5 min read

The overlap between Product Managers and Product Designers is product thinking

I briefly worked on a team with no product manager during my time at Meta. The Engineering Manager filled that role while we looked to hire a new PM. Never did it become more apparent to me how crucial the role of a PM is.

The EM did a solid job of handling many of the tasks typically assigned to a product manager: he was great at generating ideas with the team, defining metrics, and prioritizing what to work on.

However, after three months without a PM, I noticed that people on the team weren't really communicating with each other. No one knew what the other person was doing. We had no idea what other teams were doing that might overlap with what we were doing. The gap was noticeable, and we all tried to fill parts of it. However, it became undeniable that at a complex organization like Meta, you need someone technical that spends all of their time on knowing what's going on, unblocking people, keeping track of progress on our metrics, and prioritizing our focus. In other words, you need someone who manages the product built by the designers, engineers, content designers, UXR and data scientists.

After our new PM joined, the team found a much stronger focus and rhythm.

So it's evident that product managers are necessary. But how does what product does, overlap with what design does? Why are there tensions between these groups so often?

The answer is that in most cases, neither the Product Manager nor the Product Designer spends enough time on Product Thinking.

What is product thinking?

Refer to Julie Zhuo's article for a detailed definition of product thinking. Below is a short summary definition by me:

Product thinking is two things:

  • Do you have an intuitive sense of what makes certain products successful and which aren't? Can you articulate that intuition? This is sometimes called Product Sense.
  • Can you figure out the right problem to solve for both the customers and the business interests and the right way to track if you've solved that problem?

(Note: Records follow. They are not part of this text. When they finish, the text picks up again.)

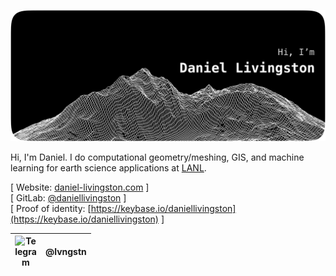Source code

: ![Hi, I'm Daniel Livingston](https://raw.githubusercontent.com/daniellivingston/daniellivingston/master/banner-wireframe-landscape.png?raw=true "Hi, I'm Daniel Livingston")

Hi, I'm Daniel. I do computational geometry/meshing, GIS, and machine learning for earth science applications at [LANL](www.lanl.gov).

[ Website: [daniel-livingston.com](https://www.daniel-livingston.com/) ]<br/>
[ GitLab: [@daniellivingston](https://gitlab.com/daniellivingston) ]<br/>
[ Proof of identity: [https://keybase.io/daniellivingston](https://keybase.io/daniellivingston) ]

<img align="left" alt="Telegram" width="35px" src="https://img.icons8.com/color/48/000000/telegram-app--v1.png" />  | @lvngstn
-----|------
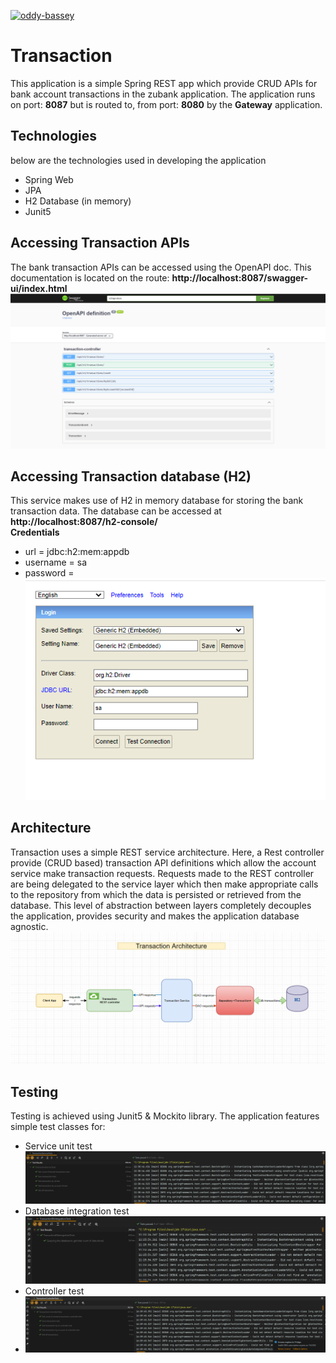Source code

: [![oddy-bassey](https://circleci.com/gh/oddy-bassey/transaction.svg?style=svg)](https://circleci.com/gh/oddy-bassey/transaction)

# Transaction
This application is a simple Spring REST app which provide CRUD APIs for bank account transactions in the zubank application.
The application runs on port: **8087** but is routed to, from port: **8080** by the **Gateway** application.

Technologies
-
below are the technologies used in developing the application
* Spring Web
* JPA
* H2 Database (in memory)
* Junit5

Accessing Transaction APIs
-
The bank transaction APIs can be accessed using the OpenAPI doc. This documentation is located on the route: **http://localhost:8087/swagger-ui/index.html** <br>
![alt text](https://github.com/oddy-bassey/transaction/blob/main/src/main/resources/screen_shots/transc_doc.PNG?raw=true)

Accessing Transaction database (H2)
-
This service makes use of H2 in memory database for storing the bank transaction data. The database can be accessed at **http://localhost:8087/h2-console/** <br>
**Credentials**
* url = jdbc:h2:mem:appdb
* username = sa
* password =
  <br>
  ![alt text](https://github.com/oddy-bassey/transaction/blob/main/src/main/resources/screen_shots/transc_db.PNG?raw=true)

Architecture
-
Transaction uses a simple REST service architecture. Here, a Rest controller provide (CRUD based) transaction API definitions which allow
the account service make transaction requests. Requests made to the REST controller are being delegated to the service layer
which then make appropriate calls to the repository from which the data is persisted or retrieved from the database. This level of
abstraction between layers completely decouples the application, provides security and makes the application database agnostic.<br>
![alt text](https://github.com/oddy-bassey/transaction/blob/main/src/main/resources/screen_shots/transc_arch.PNG?raw=true)

Testing
-
Testing is achieved using Junit5 & Mockito library. The application features simple test classes for: <br>
* Service unit test
  ![alt text](https://github.com/oddy-bassey/transaction/blob/main/src/main/resources/screen_shots/transc_service_test.PNG?raw=true)
* Database integration test
  ![alt text](https://github.com/oddy-bassey/transaction/blob/main/src/main/resources/screen_shots/transc_db_Itest.PNG?raw=true)
* Controller test
* ![alt text](https://github.com/oddy-bassey/transaction/blob/main/src/main/resources/screen_shots/transc_controller_test.PNG?raw=true)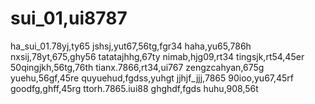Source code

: # sui_01,ui8787
ha_sui_01.78yj,ty65
jshsj,yut67,56tg,fgr34
haha,yu65,786h
nxsij,78yt,675,ghy56
tatatajhhg,67ty
nimab,hjg09,rt34
tingsjk,rt54,45er
50qingjkh,56tg,76th
tianx.7866,rt34,ui767
zengzcahyan,675g
yuehu,56gf,45re
quyuehud,fgdss,yuhgt
jjhjf_jjj,7865
90ioo,yu67,45rf
goodfg,ghff,45rg
ttorh.7865.iui88
ghghdf,fgds
huhu,908,56t
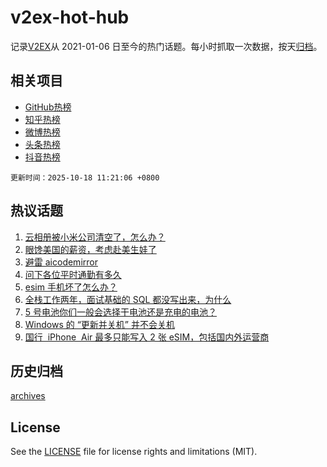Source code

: # v2ex-hot-hub

 记录[V2EX](https://www.v2ex.com/)从 2021-01-06 日至今的热门话题。每小时抓取一次数据，按天[归档](archives)。
 
 ## 相关项目

- [GitHub热榜](https://github.com/snaildev/github-hot-hub)
- [知乎热榜](https://github.com/snaildev/zhihu-hot-hub)
- [微博热榜](https://github.com/snaildev/weibo-hot-hub)
- [头条热榜](https://github.com/snaildev/toutiao-hot-hub)
- [抖音热榜](https://github.com/snaildev/douyin-hot-hub)


 `更新时间：2025-10-18 11:21:06 +0800`

## 热议话题

1. [云相册被小米公司清空了，怎么办？](https://www.v2ex.com/t/1166380)
1. [眼馋美国的薪资，考虑赴美生娃了](https://www.v2ex.com/t/1166423)
1. [避雷 aicodemirror](https://www.v2ex.com/t/1166447)
1. [问下各位平时通勤有多久](https://www.v2ex.com/t/1166410)
1. [esim 手机坏了怎么办？](https://www.v2ex.com/t/1166373)
1. [全栈工作两年，面试基础的 SQL 都没写出来，为什么](https://www.v2ex.com/t/1166399)
1. [5 号电池你们一般会选择干电池还是充电的电池？](https://www.v2ex.com/t/1166418)
1. [Windows 的 “更新并关机” 并不会关机](https://www.v2ex.com/t/1166429)
1. [国行  iPhone  Air 最多只能写入 2 张 eSIM，包括国内外运营商](https://www.v2ex.com/t/1166391)

## 历史归档

[archives](archives)

## License

See the [LICENSE](LICENSE) file for license rights and limitations (MIT).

In my experience, neither PMs nor designers are usually good at this. Most designers start with "The UI needs to be simplified," and most PMs begin with "We want to increase engagement." Both often start with "Leader XYZ asked that we do this."

Most designers aren't even expected to do this type of work. Even if they call themselves "Product Designers." I was the same way for most of my career. But, I never saw anyone model how to do it correctly until I joined Meta.

When product designers and product managers both understand product thinking, and collaborate together on defining what will make a product successful, the tension between the discipline dissolves and makes way for phenomenal collaborations.